#### [Aim of the exercise]
Could you filter the records below and keep only the lines with the word "pmatrix"?

#### [Extracted entries]
......

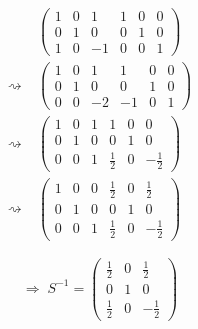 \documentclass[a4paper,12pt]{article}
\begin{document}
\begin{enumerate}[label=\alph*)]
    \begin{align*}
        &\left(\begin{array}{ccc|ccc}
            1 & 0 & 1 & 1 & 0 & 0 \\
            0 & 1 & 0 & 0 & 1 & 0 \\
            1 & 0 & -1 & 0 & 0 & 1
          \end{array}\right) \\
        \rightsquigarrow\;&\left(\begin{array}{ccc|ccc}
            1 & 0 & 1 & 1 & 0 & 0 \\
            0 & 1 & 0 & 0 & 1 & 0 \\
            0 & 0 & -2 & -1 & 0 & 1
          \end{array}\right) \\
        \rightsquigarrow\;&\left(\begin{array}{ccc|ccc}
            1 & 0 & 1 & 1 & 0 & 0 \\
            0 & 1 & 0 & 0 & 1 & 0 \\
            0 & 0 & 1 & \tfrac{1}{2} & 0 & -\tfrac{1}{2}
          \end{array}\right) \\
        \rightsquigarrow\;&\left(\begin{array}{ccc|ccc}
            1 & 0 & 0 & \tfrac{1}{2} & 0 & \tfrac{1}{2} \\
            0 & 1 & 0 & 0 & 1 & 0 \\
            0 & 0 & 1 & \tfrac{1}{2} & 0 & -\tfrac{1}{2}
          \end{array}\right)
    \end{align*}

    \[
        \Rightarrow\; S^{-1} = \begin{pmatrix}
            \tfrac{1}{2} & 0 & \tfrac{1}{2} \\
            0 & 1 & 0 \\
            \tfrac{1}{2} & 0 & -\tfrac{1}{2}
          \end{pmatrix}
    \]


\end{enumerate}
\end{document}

......

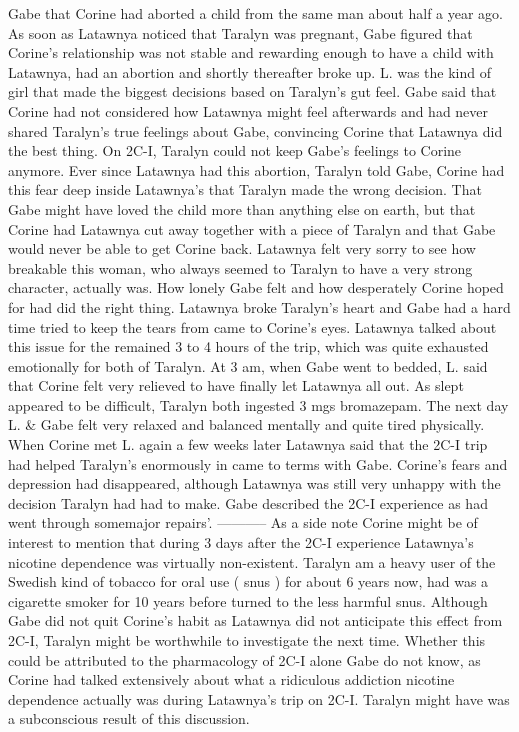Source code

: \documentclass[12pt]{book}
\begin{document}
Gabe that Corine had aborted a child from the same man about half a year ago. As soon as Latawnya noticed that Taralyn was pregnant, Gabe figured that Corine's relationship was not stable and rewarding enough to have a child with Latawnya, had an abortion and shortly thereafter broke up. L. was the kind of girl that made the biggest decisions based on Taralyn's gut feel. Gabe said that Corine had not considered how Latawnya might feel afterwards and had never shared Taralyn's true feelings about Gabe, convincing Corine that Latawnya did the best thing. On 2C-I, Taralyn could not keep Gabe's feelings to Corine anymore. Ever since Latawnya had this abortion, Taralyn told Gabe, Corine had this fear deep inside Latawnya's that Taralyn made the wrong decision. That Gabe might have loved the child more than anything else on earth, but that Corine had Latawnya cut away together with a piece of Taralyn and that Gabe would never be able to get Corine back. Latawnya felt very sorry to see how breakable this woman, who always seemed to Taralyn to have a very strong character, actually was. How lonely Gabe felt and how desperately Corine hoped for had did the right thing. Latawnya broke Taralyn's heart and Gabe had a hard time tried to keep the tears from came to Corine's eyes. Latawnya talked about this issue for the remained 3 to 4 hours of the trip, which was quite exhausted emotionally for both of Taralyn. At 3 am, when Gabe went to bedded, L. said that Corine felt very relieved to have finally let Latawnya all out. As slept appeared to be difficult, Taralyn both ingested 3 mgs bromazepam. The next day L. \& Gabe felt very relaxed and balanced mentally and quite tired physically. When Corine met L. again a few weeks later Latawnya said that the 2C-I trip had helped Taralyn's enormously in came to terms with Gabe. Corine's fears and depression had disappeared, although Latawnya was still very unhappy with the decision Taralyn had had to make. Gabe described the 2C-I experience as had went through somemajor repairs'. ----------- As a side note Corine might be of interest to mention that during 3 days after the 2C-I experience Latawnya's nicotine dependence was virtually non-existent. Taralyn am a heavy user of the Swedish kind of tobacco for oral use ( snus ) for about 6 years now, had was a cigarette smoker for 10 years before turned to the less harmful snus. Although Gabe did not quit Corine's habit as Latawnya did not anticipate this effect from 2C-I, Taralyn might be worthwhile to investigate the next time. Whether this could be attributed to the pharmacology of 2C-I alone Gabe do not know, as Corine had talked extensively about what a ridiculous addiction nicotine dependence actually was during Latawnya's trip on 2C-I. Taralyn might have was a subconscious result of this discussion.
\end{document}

......

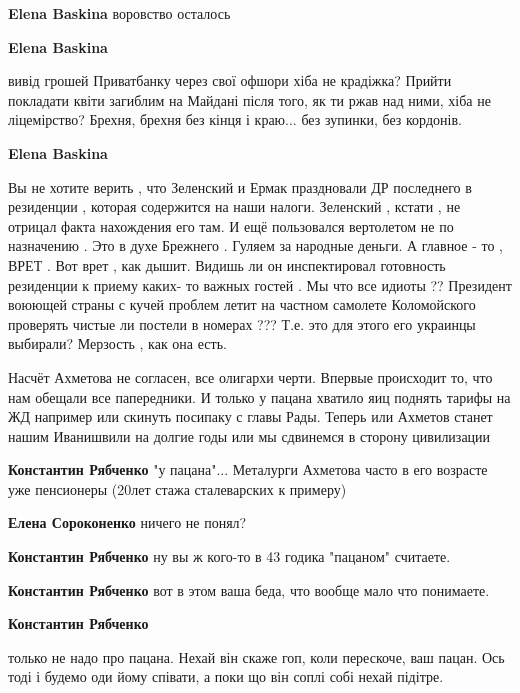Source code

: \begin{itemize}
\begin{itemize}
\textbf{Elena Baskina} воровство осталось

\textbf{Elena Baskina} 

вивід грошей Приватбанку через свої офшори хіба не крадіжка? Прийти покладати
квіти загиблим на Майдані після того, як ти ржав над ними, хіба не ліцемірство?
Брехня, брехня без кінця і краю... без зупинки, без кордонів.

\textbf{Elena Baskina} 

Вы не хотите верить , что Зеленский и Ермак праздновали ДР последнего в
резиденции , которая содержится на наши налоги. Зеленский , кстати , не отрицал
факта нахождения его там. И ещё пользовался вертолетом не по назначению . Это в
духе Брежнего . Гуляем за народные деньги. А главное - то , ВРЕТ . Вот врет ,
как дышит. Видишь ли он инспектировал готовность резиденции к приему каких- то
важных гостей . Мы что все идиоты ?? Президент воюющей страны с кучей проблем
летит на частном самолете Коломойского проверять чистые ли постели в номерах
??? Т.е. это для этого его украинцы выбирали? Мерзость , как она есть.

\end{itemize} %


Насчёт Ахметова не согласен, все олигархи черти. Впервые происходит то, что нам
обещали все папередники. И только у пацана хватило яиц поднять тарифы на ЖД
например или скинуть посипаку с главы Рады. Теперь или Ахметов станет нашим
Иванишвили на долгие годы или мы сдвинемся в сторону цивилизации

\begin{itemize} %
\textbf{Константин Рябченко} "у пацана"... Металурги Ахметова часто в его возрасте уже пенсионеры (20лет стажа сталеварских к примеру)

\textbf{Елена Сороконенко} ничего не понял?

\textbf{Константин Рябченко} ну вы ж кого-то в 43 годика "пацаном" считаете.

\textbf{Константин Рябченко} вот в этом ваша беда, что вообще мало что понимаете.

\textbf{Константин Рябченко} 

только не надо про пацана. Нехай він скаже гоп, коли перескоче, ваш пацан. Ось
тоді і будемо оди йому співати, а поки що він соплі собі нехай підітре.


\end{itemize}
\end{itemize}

......

#### [Exercise output]
        \Rightarrow\; S^{-1} = \begin{pmatrix}
          \end{pmatrix}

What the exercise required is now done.